Masks Won’t Be Required for New Hampshire Students
The CDC has suggested that all students going back to school this fall wear masks.
Governor Chris Sununu says not so fast. During a press conference yesterday, the Governor said that it will be up to the schools to make that decision.
Under this directive, students would not be mandated to wear a mask, but visitors to the school would be. It also would require PPE for school nurses and special education teachers who will have to come into close contact with students.
Other guidelines included are to maintain a 3 feet distance and no congregation in the halls or lunch room. There will be assigned seats in classrooms and on buses.
NHPR reports that many schools are planning on offering a variety of options, including in-person instruction, remote learning and a combination of both.
So, just what is the response to masks and schools. Good or bad?
I talked to a friend whose wife is a teacher about how he's feeling:
"Remember all that love and gratitude we felt for teachers back in April and May? Can we try and remember that as schools start announcing their plans for the fall? Masks on your kids aren't just for their protection but for the teachers who are normally sneezed on, coughed on, drooled on routinely. On a normal year I get a bit nervous about what exotic bug the little incubators my wife teaches will send home. This year even more so."

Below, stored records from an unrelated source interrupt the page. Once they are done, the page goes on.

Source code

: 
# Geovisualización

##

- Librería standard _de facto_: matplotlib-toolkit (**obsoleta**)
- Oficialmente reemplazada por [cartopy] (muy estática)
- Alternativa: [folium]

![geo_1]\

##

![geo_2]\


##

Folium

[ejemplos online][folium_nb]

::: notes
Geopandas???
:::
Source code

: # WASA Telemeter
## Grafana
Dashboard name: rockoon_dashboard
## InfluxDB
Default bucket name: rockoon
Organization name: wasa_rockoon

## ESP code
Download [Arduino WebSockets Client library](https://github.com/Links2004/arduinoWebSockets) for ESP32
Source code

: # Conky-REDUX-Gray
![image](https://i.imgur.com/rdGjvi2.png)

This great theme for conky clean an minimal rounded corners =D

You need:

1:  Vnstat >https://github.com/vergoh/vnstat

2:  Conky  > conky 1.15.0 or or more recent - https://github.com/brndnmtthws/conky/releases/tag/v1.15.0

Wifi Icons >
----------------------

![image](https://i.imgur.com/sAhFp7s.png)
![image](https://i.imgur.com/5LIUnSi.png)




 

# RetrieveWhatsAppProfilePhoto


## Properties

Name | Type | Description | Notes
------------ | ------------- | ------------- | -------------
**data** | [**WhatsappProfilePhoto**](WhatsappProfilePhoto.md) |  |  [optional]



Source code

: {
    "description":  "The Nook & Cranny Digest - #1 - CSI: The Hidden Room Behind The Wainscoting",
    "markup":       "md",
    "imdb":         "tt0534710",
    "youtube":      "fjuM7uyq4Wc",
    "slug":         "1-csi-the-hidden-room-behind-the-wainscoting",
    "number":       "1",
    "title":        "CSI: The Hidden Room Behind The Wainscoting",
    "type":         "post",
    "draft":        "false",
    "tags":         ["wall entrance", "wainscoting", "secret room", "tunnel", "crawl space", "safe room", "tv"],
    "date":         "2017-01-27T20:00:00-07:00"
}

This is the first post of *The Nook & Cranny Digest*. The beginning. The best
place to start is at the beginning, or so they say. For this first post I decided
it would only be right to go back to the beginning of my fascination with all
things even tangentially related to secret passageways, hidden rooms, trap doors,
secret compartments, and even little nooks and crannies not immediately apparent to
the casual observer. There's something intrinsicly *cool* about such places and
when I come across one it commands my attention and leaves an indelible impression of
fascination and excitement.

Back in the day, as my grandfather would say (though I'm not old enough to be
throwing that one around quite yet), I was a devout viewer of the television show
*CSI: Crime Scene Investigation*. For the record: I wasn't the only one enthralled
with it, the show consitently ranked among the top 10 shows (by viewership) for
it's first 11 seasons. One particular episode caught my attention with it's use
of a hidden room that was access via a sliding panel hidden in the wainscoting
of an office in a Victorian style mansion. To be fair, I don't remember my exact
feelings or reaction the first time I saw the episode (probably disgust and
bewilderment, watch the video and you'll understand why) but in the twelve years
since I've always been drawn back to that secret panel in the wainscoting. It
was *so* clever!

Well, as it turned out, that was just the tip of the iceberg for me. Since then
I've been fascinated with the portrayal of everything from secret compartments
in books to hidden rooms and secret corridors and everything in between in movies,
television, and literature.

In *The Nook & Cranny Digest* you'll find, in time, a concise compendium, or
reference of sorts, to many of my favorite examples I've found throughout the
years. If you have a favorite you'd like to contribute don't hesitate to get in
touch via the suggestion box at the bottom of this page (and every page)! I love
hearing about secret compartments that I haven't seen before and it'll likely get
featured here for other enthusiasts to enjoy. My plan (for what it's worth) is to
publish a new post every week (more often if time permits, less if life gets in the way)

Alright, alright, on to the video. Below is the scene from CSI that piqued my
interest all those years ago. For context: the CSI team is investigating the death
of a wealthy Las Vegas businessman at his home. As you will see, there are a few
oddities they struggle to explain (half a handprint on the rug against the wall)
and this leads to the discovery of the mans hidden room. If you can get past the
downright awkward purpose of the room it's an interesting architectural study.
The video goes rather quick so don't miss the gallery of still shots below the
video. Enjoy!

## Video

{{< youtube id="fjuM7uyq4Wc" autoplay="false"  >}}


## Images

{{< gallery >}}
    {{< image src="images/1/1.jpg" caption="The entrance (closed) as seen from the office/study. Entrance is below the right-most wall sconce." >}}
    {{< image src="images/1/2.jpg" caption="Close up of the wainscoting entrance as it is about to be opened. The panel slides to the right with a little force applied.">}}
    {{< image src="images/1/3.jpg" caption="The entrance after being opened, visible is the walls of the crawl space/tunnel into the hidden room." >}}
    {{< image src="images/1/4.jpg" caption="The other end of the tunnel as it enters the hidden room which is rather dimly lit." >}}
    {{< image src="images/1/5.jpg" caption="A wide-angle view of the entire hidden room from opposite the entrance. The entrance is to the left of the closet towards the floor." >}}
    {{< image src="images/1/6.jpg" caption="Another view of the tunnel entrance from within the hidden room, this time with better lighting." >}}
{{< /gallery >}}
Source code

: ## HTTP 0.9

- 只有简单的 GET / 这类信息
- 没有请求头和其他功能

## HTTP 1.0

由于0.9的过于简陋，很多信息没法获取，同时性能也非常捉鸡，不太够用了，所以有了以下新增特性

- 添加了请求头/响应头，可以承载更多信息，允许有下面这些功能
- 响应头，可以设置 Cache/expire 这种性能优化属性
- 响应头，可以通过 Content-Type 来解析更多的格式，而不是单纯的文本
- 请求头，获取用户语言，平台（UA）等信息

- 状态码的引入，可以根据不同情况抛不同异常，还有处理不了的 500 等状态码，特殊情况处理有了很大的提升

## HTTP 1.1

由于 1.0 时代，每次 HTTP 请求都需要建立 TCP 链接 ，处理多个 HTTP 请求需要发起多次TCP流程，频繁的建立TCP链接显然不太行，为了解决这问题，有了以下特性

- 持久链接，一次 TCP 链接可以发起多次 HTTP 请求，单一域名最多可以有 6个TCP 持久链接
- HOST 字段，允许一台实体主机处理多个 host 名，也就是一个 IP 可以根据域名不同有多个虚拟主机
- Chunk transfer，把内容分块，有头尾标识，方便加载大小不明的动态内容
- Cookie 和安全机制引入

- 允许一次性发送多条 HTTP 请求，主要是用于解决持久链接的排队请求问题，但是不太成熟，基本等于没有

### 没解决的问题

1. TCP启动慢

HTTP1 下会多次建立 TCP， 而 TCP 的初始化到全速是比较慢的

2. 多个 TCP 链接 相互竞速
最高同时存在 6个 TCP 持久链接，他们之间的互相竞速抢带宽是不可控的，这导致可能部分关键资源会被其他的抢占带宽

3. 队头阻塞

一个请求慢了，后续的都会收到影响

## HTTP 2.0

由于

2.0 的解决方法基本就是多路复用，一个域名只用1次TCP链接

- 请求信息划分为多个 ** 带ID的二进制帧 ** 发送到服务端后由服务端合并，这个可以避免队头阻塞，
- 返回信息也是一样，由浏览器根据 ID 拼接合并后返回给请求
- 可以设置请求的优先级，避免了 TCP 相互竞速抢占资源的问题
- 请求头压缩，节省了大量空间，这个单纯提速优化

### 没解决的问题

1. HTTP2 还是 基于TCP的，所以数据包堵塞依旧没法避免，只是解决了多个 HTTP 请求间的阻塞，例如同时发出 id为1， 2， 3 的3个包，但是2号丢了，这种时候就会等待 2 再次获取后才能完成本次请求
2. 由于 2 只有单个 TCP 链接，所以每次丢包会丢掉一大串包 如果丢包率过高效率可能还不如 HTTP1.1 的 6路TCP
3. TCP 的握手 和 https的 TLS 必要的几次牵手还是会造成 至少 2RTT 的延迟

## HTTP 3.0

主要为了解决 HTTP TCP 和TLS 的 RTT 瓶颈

"As a middle school teacher, for the safety of them, me and my family, if I’m allowed I will ask students to wear masks all day. I shouldn’t have to fear for my life at work."
"Kids are more open to wearing than some people think. I had a 3 year old wear her mask in a childcare setting and never seemed concerned with it. She wasn’t phased. I’m sure it helped that mom was wearing one and spoke positively about them to her child. It’s all in the way it’s presented to the child. Remain positive even if you hate it. It’s for the safety of everyone."
"It is a shame how poorly we treat our educators in this country. If we are going to fully reopen schools, districts need a lot more money to purchase PPE, plexiglass, and other tools necessary to keep the teachers and students safe."